* _Problem details_
Each entry here needs to be given again exactly.

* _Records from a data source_
++++++

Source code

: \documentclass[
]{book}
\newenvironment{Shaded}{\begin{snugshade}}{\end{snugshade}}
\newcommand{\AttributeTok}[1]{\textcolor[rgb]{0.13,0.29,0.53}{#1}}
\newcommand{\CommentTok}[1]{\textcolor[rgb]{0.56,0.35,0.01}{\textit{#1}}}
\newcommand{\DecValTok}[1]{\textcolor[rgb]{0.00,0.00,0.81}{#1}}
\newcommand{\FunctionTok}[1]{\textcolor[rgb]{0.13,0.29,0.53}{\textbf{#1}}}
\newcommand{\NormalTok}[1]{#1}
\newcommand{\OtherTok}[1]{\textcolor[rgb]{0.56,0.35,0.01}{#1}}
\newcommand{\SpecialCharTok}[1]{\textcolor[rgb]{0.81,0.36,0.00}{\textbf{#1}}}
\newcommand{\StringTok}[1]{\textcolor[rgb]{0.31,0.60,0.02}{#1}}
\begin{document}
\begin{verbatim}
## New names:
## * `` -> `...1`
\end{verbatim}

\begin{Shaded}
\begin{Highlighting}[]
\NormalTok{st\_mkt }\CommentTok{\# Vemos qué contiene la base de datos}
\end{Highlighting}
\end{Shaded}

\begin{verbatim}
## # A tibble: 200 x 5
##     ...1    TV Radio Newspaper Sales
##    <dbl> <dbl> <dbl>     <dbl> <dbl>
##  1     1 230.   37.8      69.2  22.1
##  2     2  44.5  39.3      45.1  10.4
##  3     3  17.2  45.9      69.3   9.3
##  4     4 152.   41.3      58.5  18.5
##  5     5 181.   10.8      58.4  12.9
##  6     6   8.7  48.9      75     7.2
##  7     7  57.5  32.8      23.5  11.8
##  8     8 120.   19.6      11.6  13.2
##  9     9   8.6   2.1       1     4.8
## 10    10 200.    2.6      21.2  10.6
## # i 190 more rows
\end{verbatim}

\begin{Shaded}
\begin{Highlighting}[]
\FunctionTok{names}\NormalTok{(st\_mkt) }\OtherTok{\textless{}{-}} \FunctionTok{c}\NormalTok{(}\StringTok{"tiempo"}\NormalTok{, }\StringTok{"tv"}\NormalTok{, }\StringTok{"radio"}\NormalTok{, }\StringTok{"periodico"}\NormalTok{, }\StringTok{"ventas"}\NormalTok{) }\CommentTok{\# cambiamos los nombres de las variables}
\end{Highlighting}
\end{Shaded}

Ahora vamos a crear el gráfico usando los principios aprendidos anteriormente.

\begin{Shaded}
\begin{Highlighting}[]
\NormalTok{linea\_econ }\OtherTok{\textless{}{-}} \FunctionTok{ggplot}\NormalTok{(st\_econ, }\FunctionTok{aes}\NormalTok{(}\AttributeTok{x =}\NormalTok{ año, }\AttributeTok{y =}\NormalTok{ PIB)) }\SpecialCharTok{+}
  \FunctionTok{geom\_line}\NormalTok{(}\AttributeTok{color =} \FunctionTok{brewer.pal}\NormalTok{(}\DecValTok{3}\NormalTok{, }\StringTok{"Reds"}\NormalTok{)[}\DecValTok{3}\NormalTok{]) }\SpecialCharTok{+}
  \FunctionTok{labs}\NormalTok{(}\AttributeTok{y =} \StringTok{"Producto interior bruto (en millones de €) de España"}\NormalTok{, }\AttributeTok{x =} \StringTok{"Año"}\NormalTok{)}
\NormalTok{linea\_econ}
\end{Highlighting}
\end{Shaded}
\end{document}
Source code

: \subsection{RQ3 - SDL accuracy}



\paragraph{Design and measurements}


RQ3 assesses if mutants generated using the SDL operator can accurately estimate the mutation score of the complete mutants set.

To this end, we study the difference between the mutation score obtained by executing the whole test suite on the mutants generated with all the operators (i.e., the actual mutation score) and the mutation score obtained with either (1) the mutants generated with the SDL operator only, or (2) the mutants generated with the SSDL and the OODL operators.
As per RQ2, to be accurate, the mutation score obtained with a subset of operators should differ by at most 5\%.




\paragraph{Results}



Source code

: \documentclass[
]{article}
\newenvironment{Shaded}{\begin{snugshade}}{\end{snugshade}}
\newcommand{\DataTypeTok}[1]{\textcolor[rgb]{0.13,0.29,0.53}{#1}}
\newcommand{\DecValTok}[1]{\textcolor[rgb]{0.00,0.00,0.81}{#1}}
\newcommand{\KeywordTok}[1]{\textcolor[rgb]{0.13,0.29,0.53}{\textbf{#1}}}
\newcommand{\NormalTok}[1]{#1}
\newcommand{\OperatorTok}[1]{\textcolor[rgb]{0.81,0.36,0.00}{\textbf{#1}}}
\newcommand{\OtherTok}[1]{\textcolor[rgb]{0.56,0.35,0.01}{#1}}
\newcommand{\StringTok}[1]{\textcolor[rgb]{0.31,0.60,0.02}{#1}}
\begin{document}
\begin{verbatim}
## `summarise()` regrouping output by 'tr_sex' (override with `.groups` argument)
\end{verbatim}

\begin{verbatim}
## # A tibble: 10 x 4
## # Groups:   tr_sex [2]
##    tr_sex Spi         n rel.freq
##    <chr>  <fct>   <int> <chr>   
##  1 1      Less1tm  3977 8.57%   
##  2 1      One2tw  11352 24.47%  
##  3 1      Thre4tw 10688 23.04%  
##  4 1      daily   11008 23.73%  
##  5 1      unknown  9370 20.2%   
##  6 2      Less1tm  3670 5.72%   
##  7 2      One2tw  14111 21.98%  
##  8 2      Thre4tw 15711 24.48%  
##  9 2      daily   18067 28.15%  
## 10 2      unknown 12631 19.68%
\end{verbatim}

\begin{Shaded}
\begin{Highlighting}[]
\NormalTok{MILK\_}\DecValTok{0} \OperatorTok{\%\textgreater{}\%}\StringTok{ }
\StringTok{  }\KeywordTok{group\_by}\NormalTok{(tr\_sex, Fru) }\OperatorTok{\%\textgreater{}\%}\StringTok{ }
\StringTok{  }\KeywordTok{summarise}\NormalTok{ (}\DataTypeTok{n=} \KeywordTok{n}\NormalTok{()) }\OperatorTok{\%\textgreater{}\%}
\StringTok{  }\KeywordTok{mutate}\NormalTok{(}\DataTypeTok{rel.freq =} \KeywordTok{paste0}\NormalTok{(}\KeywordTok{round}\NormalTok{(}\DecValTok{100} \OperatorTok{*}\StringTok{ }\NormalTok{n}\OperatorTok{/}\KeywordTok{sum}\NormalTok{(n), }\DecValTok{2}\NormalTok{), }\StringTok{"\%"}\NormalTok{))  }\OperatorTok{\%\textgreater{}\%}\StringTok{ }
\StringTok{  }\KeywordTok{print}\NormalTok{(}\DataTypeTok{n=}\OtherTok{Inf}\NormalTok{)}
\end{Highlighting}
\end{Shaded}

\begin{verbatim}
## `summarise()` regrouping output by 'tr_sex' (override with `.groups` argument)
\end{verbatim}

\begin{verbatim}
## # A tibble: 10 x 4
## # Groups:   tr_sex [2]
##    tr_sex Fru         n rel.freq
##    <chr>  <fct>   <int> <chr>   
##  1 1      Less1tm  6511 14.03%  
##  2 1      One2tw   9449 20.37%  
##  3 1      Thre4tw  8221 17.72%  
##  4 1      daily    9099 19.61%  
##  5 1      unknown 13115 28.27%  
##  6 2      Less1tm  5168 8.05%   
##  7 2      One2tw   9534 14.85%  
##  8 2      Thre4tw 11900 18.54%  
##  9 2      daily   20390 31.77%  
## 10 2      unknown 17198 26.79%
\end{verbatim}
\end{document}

++++++

* _Result below_
Source code

: \documentclass[
]{book}
\newenvironment{Shaded}{\begin{snugshade}}{\end{snugshade}}
\newcommand{\AttributeTok}[1]{\textcolor[rgb]{0.13,0.29,0.53}{#1}}
\newcommand{\CommentTok}[1]{\textcolor[rgb]{0.56,0.35,0.01}{\textit{#1}}}
\newcommand{\DecValTok}[1]{\textcolor[rgb]{0.00,0.00,0.81}{#1}}
\newcommand{\FunctionTok}[1]{\textcolor[rgb]{0.13,0.29,0.53}{\textbf{#1}}}
\newcommand{\NormalTok}[1]{#1}
\newcommand{\OtherTok}[1]{\textcolor[rgb]{0.56,0.35,0.01}{#1}}
\newcommand{\SpecialCharTok}[1]{\textcolor[rgb]{0.81,0.36,0.00}{\textbf{#1}}}
\newcommand{\StringTok}[1]{\textcolor[rgb]{0.31,0.60,0.02}{#1}}
\begin{document}
\begin{verbatim}
## New names:
## * `` -> `...1`
\end{verbatim}

\begin{Shaded}
\begin{Highlighting}[]
\NormalTok{st\_mkt }\CommentTok{\# Vemos qué contiene la base de datos}
\end{Highlighting}
\end{Shaded}

\begin{verbatim}
## # A tibble: 200 x 5
##     ...1    TV Radio Newspaper Sales
##    <dbl> <dbl> <dbl>     <dbl> <dbl>
##  1     1 230.   37.8      69.2  22.1
##  2     2  44.5  39.3      45.1  10.4
##  3     3  17.2  45.9      69.3   9.3
##  4     4 152.   41.3      58.5  18.5
##  5     5 181.   10.8      58.4  12.9
##  6     6   8.7  48.9      75     7.2
##  7     7  57.5  32.8      23.5  11.8
##  8     8 120.   19.6      11.6  13.2
##  9     9   8.6   2.1       1     4.8
## 10    10 200.    2.6      21.2  10.6
## # i 190 more rows
\end{verbatim}

\begin{Shaded}
\begin{Highlighting}[]
\FunctionTok{names}\NormalTok{(st\_mkt) }\OtherTok{\textless{}{-}} \FunctionTok{c}\NormalTok{(}\StringTok{"tiempo"}\NormalTok{, }\StringTok{"tv"}\NormalTok{, }\StringTok{"radio"}\NormalTok{, }\StringTok{"periodico"}\NormalTok{, }\StringTok{"ventas"}\NormalTok{) }\CommentTok{\# cambiamos los nombres de las variables}
\end{Highlighting}
\end{Shaded}

Ahora vamos a crear el gráfico usando los principios aprendidos anteriormente.

\begin{Shaded}
\begin{Highlighting}[]
\NormalTok{linea\_econ }\OtherTok{\textless{}{-}} \FunctionTok{ggplot}\NormalTok{(st\_econ, }\FunctionTok{aes}\NormalTok{(}\AttributeTok{x =}\NormalTok{ año, }\AttributeTok{y =}\NormalTok{ PIB)) }\SpecialCharTok{+}
  \FunctionTok{geom\_line}\NormalTok{(}\AttributeTok{color =} \FunctionTok{brewer.pal}\NormalTok{(}\DecValTok{3}\NormalTok{, }\StringTok{"Reds"}\NormalTok{)[}\DecValTok{3}\NormalTok{]) }\SpecialCharTok{+}
  \FunctionTok{labs}\NormalTok{(}\AttributeTok{y =} \StringTok{"Producto interior bruto (en millones de €) de España"}\NormalTok{, }\AttributeTok{x =} \StringTok{"Año"}\NormalTok{)}
\NormalTok{linea\_econ}
\end{Highlighting}
\end{Shaded}
\end{document}
Source code

: \subsection{RQ3 - SDL accuracy}



\paragraph{Design and measurements}


RQ3 assesses if mutants generated using the SDL operator can accurately estimate the mutation score of the complete mutants set.

To this end, we study the difference between the mutation score obtained by executing the whole test suite on the mutants generated with all the operators (i.e., the actual mutation score) and the mutation score obtained with either (1) the mutants generated with the SDL operator only, or (2) the mutants generated with the SSDL and the OODL operators.
As per RQ2, to be accurate, the mutation score obtained with a subset of operators should differ by at most 5\%.




\paragraph{Results}



Source code

: \documentclass[
]{article}
\newenvironment{Shaded}{\begin{snugshade}}{\end{snugshade}}
\newcommand{\DataTypeTok}[1]{\textcolor[rgb]{0.13,0.29,0.53}{#1}}
\newcommand{\DecValTok}[1]{\textcolor[rgb]{0.00,0.00,0.81}{#1}}
\newcommand{\KeywordTok}[1]{\textcolor[rgb]{0.13,0.29,0.53}{\textbf{#1}}}
\newcommand{\NormalTok}[1]{#1}
\newcommand{\OperatorTok}[1]{\textcolor[rgb]{0.81,0.36,0.00}{\textbf{#1}}}
\newcommand{\OtherTok}[1]{\textcolor[rgb]{0.56,0.35,0.01}{#1}}
\newcommand{\StringTok}[1]{\textcolor[rgb]{0.31,0.60,0.02}{#1}}
\begin{document}
\begin{verbatim}
## `summarise()` regrouping output by 'tr_sex' (override with `.groups` argument)
\end{verbatim}

\begin{verbatim}
## # A tibble: 10 x 4
## # Groups:   tr_sex [2]
##    tr_sex Spi         n rel.freq
##    <chr>  <fct>   <int> <chr>   
##  1 1      Less1tm  3977 8.57%   
##  2 1      One2tw  11352 24.47%  
##  3 1      Thre4tw 10688 23.04%  
##  4 1      daily   11008 23.73%  
##  5 1      unknown  9370 20.2%   
##  6 2      Less1tm  3670 5.72%   
##  7 2      One2tw  14111 21.98%  
##  8 2      Thre4tw 15711 24.48%  
##  9 2      daily   18067 28.15%  
## 10 2      unknown 12631 19.68%
\end{verbatim}

\begin{Shaded}
\begin{Highlighting}[]
\NormalTok{MILK\_}\DecValTok{0} \OperatorTok{\%\textgreater{}\%}\StringTok{ }
\StringTok{  }\KeywordTok{group\_by}\NormalTok{(tr\_sex, Fru) }\OperatorTok{\%\textgreater{}\%}\StringTok{ }
\StringTok{  }\KeywordTok{summarise}\NormalTok{ (}\DataTypeTok{n=} \KeywordTok{n}\NormalTok{()) }\OperatorTok{\%\textgreater{}\%}
\StringTok{  }\KeywordTok{mutate}\NormalTok{(}\DataTypeTok{rel.freq =} \KeywordTok{paste0}\NormalTok{(}\KeywordTok{round}\NormalTok{(}\DecValTok{100} \OperatorTok{*}\StringTok{ }\NormalTok{n}\OperatorTok{/}\KeywordTok{sum}\NormalTok{(n), }\DecValTok{2}\NormalTok{), }\StringTok{"\%"}\NormalTok{))  }\OperatorTok{\%\textgreater{}\%}\StringTok{ }
\StringTok{  }\KeywordTok{print}\NormalTok{(}\DataTypeTok{n=}\OtherTok{Inf}\NormalTok{)}
\end{Highlighting}
\end{Shaded}

\begin{verbatim}
## `summarise()` regrouping output by 'tr_sex' (override with `.groups` argument)
\end{verbatim}

\begin{verbatim}
## # A tibble: 10 x 4
## # Groups:   tr_sex [2]
##    tr_sex Fru         n rel.freq
##    <chr>  <fct>   <int> <chr>   
##  1 1      Less1tm  6511 14.03%  
##  2 1      One2tw   9449 20.37%  
##  3 1      Thre4tw  8221 17.72%  
##  4 1      daily    9099 19.61%  
##  5 1      unknown 13115 28.27%  
##  6 2      Less1tm  5168 8.05%   
##  7 2      One2tw   9534 14.85%  
##  8 2      Thre4tw 11900 18.54%  
##  9 2      daily   20390 31.77%  
## 10 2      unknown 17198 26.79%
\end{verbatim}
\end{document}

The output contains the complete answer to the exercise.